▶ [Task prompt]:
Without including any picture, repeat the records below exactly.

(Plain-text document sources)
___

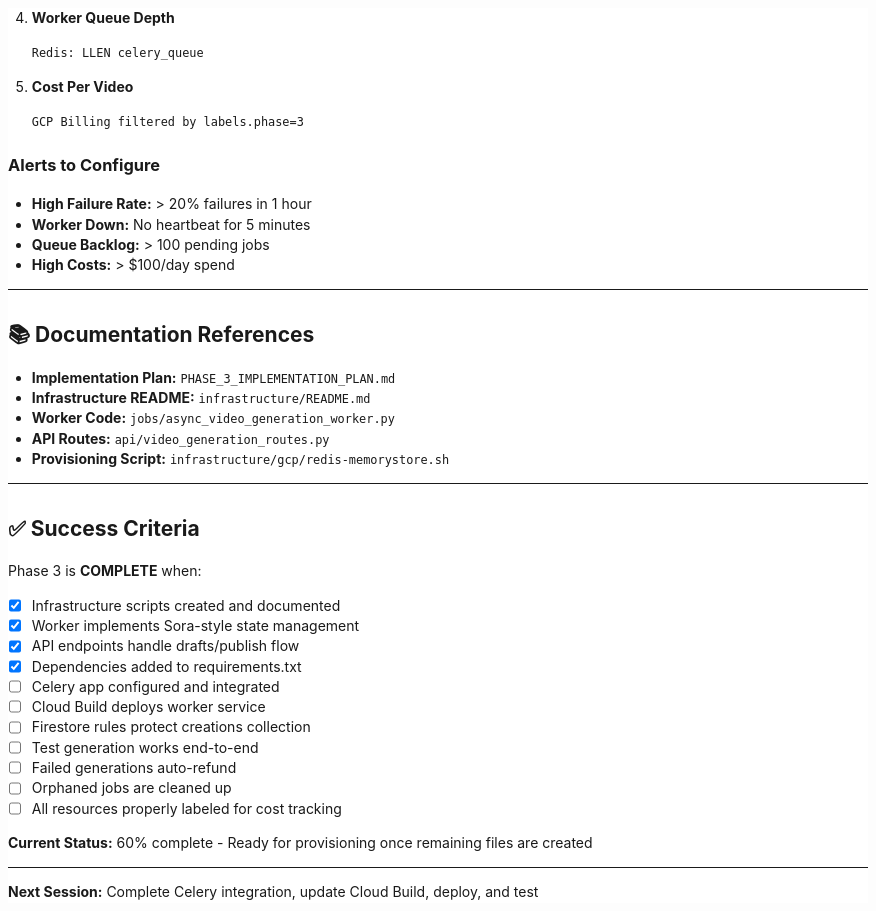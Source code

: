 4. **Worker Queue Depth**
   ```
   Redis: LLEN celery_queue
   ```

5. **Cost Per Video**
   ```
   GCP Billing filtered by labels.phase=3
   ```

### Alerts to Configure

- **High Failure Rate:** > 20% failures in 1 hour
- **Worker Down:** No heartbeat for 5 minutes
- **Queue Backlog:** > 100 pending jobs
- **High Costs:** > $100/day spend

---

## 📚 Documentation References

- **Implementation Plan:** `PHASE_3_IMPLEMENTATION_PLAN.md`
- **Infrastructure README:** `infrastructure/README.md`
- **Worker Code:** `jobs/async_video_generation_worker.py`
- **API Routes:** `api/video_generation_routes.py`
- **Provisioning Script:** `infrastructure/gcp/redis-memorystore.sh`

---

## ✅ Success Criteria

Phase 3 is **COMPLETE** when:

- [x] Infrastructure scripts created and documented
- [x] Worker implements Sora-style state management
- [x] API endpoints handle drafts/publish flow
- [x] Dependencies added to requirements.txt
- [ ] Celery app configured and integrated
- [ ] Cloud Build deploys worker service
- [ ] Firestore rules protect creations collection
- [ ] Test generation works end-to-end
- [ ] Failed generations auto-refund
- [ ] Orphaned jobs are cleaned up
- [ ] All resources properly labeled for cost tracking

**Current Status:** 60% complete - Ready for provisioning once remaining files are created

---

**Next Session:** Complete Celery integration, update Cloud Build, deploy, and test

___

▶ [Output for this task]:
Source code

: 4. **Worker Queue Depth**
   ```
   Redis: LLEN celery_queue
   ```

5. **Cost Per Video**
   ```
   GCP Billing filtered by labels.phase=3
   ```

### Alerts to Configure

- **High Failure Rate:** > 20% failures in 1 hour
- **Worker Down:** No heartbeat for 5 minutes
- **Queue Backlog:** > 100 pending jobs
- **High Costs:** > $100/day spend

---

## 📚 Documentation References

- **Implementation Plan:** `PHASE_3_IMPLEMENTATION_PLAN.md`
- **Infrastructure README:** `infrastructure/README.md`
- **Worker Code:** `jobs/async_video_generation_worker.py`
- **API Routes:** `api/video_generation_routes.py`
- **Provisioning Script:** `infrastructure/gcp/redis-memorystore.sh`

---

## ✅ Success Criteria

Phase 3 is **COMPLETE** when:

- [x] Infrastructure scripts created and documented
- [x] Worker implements Sora-style state management
- [x] API endpoints handle drafts/publish flow
- [x] Dependencies added to requirements.txt
- [ ] Celery app configured and integrated
- [ ] Cloud Build deploys worker service
- [ ] Firestore rules protect creations collection
- [ ] Test generation works end-to-end
- [ ] Failed generations auto-refund
- [ ] Orphaned jobs are cleaned up
- [ ] All resources properly labeled for cost tracking

**Current Status:** 60% complete - Ready for provisioning once remaining files are created

---

**Next Session:** Complete Celery integration, update Cloud Build, deploy, and test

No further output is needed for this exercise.